Мы видели, что «Письма русского путешественника» можно было бы принять за мистификацию, если бы читатель интуитивно не чувствовал серьезность и значительность этого произведения. Текст преподносится читателю как письма, но фактически письмами не является. Текст, который читатель должен был воспринять как автобиографию, не был автобиографией в том смысле, что, как мы имели возможность убедиться, совсем не преследовал цели рассказывать о событиях жизни автора. Перед нами — художественное произведение, умело «притворяющееся» жизненным документом. Конечно, как мы также могли убедиться, стремление скрыть определенные факты своего реального путешествия появилось у Карамзина, видимо, под влиянием автоцензуры и условий, в которых происходила публикация «Писем». Однако было бы крайне легкомысленно видеть в этом основную причину. Карамзин, бесспорно, предпочел бы вообще не публиковать своего произведения, чем печатать текст, в котором он должен был бы говорить не то, что считал нужным. Различие между биографической и художественной реальностями говорит о том, что для глубинного замысла Карамзина следование подлинным фактам его путешествия не было обязательно. Нужно раз навсегда отрешиться от представления о том, что перед нами — биографический документ, и видеть в «Письмах русского путешественника» художественное произведение, определенное характером замысла, построенного по законам искусства, как их понимал автор.

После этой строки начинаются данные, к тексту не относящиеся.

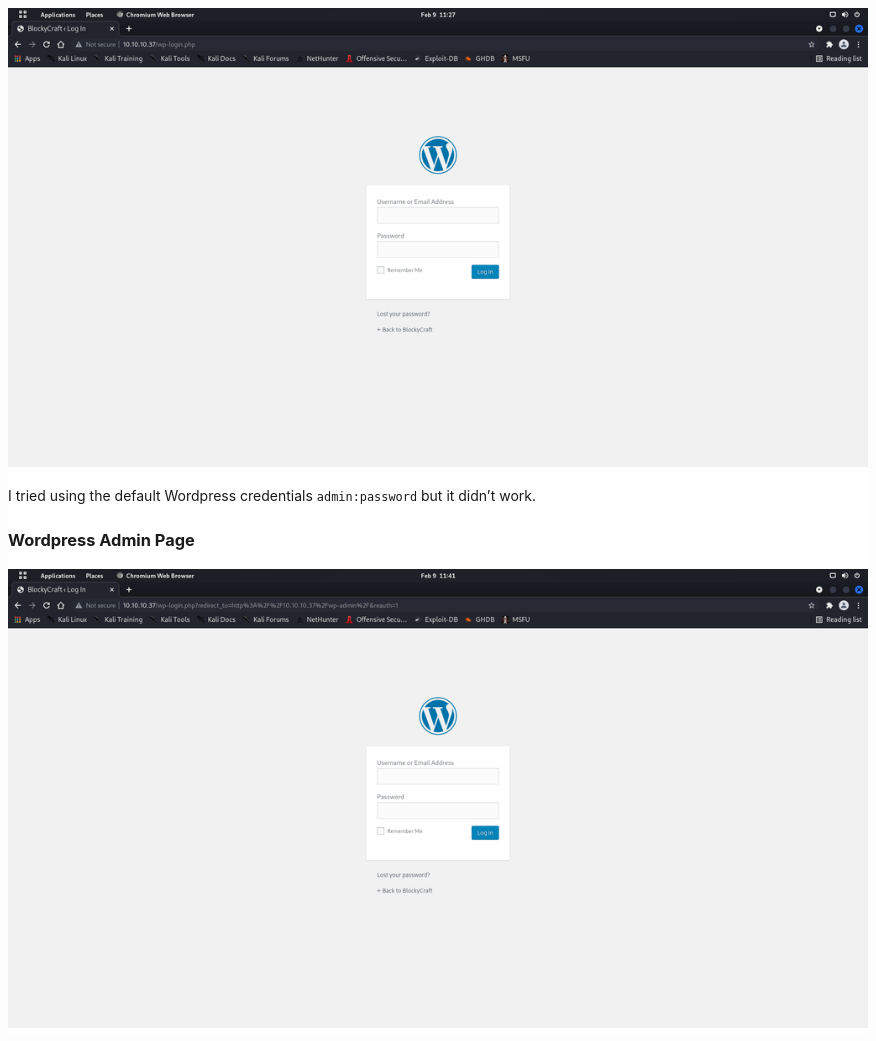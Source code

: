 ![Wordpress_Login](Wordpress_Login.png)

I tried using the default Wordpress credentials `admin:password` but it didn’t work.

### Wordpress Admin Page

![Wordpress_Admin](Wordpress_Admin.png)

Каков же был замысел этого произведения?
Цель «Писем» была тесно связана с более общими задачами, которые Карамзин в этот период ставил перед собой. Отношение Карамзина в 1790-е годы к реформам Петра I было безусловно положительным. И в «Письмах», и в планах «Похвального слова Петру I» (1798) Карамзин подчеркивает мысль о единстве путей прогресса для всех народов и, следовательно, о необходимости усвоить культурный опыт европейских государств. «Какой народ не перенимал у другова? и не должно ли сравняться, чтобы превзойти?» (253). Петр разорвал «завесу, которая скрывала от нас успехи разума человеческого, и сказал нам: «смотрите; сравняйтесь с ними, и потом, естьли можете, превзойдите их!» Немцы, Французы, Англичане, были впереди Руских по крайней мере шестью веками: Петр двинул нас своею мощною рукою, и мы в несколько лет почти догнали их. Все жалкия Иеремиады об изменении Руского характера, о потере Руской нравственной физиогномии (в МЖ было: «Руской народной, моральной физиономии») или не что иное как шутка, или происходят от недостатка в основательном размышлении» (254) [341]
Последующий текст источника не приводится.